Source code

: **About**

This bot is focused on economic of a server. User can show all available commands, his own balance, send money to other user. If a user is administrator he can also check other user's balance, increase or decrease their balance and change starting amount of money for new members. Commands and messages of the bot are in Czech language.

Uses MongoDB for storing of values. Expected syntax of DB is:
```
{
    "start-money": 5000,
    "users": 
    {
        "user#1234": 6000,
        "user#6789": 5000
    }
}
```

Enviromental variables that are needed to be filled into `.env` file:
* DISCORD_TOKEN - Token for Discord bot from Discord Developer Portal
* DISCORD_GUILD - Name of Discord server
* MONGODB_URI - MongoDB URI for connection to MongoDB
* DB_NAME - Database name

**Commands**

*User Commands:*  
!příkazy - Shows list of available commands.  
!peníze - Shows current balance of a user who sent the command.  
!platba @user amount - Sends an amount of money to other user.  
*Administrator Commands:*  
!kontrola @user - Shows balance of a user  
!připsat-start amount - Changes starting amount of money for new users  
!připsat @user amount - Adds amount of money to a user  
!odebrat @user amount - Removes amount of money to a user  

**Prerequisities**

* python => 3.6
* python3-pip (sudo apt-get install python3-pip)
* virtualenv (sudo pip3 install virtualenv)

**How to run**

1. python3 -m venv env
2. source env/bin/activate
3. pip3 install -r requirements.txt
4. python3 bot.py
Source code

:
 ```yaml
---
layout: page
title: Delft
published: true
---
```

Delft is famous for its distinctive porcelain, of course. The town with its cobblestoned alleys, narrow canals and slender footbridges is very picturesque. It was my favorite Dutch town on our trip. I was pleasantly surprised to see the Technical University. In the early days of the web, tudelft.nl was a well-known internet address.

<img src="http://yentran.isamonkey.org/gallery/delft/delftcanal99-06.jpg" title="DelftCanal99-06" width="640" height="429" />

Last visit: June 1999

--------

Task statement » In which lines of the records does the word "připsat" appear? Copy each of them.

Problem solution »
!připsat-start amount - Changes starting amount of money for new users  
!připsat @user amount - Adds amount of money to a user  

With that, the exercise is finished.